Attended IMC in Santa Monica. Talk seemed to go over pretty well and it was great to catch up with people I had met at AIMS earlier this year, as well as some familiar faces from previous IMCs. Took the opportunity to have a brief holiday in L.A. afterwards.

07

Nov

2016

Continued reading over versions of Dimeji's and Richard's papers and providing them with (hopefully) useful feedback.

Continued working on my IMC talk. All of the content is in place now, but it's probably a bit long. Will try to refine more before I leave.

More tweaking of the syscall analysis code to try and make sure the output matches my expectations in each example that I've tested it against. The algorithm still doesn't work too well in the presence of multi-syscall loops, so I'll need to think of an approach to recognise and represent loops rather than treating each iteration of the loop as a branch.

28

Oct

2016

Spent a couple of days reading over Richard S's paper and providing feedback.

Continued keeping an eye on the influx-nntsc test deployment. Pretty happy with it so Brendon and I will start working on packaging everything and rolling it out to skeptic next week.

Started working on an outline for my IMC talk.

Got some initial results back to Harris and Alan for their experiment using my suffix tree code. Had to rewrite a previously recursive algorithm to be iterative to work with some of the larger syscall logs, since Python is hopeless at recursion.

Migrated the iterative version back into my automatic FSM construction code, which I resumed looking at on Friday. Still finding plenty of cases where variant patterns are not being combined into the original FSM correctly, so this has mostly involved a lot of debugging. The code has started to sprawl a bit, so had to take some time to refactor it into a manageable state.

21

Oct

2016

Spent most of my week working on turning system call patterns extracted by my suffix tree into workable FSMs. So far the focus has been on recognising which patterns are variations on previously seen patterns and creating "branches" in my internal representations of those patterns that incorporate the allowed variations (ideally, without creating any invalid transitions). I also have to account for situations where the pattern has been "shifted", so naively looking at the edit distance between two patterns doesn't work too well.
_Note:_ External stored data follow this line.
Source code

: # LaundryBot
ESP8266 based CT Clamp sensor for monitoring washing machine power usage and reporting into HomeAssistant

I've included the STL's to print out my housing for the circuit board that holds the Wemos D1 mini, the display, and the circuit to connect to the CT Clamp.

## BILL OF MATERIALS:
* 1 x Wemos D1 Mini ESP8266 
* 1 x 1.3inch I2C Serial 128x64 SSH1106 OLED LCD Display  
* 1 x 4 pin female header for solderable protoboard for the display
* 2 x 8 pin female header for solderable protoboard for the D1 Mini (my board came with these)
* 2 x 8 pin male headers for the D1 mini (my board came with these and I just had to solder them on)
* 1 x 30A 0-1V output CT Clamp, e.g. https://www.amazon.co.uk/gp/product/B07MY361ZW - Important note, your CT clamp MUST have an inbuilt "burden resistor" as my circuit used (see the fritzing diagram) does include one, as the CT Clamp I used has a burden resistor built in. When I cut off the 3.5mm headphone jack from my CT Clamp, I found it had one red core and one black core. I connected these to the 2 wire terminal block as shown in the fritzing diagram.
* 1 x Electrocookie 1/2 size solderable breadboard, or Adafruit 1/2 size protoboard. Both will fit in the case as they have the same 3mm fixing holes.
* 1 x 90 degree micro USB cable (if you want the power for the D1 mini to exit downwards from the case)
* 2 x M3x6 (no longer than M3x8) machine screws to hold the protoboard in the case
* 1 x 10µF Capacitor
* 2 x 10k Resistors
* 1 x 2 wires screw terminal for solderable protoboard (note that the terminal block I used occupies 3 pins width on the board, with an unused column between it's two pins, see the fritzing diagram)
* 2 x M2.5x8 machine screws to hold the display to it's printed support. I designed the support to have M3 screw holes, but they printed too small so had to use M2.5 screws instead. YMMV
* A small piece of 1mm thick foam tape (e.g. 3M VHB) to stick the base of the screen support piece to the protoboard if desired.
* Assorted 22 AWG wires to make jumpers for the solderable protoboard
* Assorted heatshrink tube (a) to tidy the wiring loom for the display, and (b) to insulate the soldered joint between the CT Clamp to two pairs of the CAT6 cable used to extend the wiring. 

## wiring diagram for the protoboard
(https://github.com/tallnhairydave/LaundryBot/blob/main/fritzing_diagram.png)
The other challenge that I've run into, especially with shifted variants where the pattern repeats, is trying to determine the correct start state. In some cases, there are other variants to the pattern that indicate where the start could be -- i.e. the first system call that is common to all variants is probably the starting point -- but this extra information will not always be available.

End result: I've got an algorithm that seems to work as expected on the first couple of examples I've looked at. It'll need more testing on a wider variety of cases and there are still some outstanding situations that I know are not dealt with as well as I would like, e.g. loops that contain multiple distinct system calls.

Changed direction a bit to help Harris and Alan with an experiment they are running that tries to map application log items with system call patterns. Again using my suffix tree code, I am pulling out common system call patterns and reporting the pids and start times of all instances where those patterns appear in the system call logs. Alan will then see how well those correlate with the entries in the application logs.

Spent some time reading over Dimeji's paper and offering feedback.

17

Oct

2016

Added a new collection to NNTSC for storing traceroute path lengths. This allows me to store the path lengths in Influx (for fast matrix aggregation), while keeping the full traceroute data in postgres. Updated ampy and amp-web to use the new collection, so we now have better matrix performance for all data types. NNTSC memory usage still seems to be fairly stable, which is good news.

Made a few final tweaks to my NNTSC paper before submitting on Friday.

Started looking into how I can use the common sequences extracted by my suffix tree code to recognise syscall patterns that can be turned into FSMs. The interesting challenge is identifying and combining variants of the same syscall pattern -- this is still a work in progress but early signs are promising (at least for the one example I've got so far!).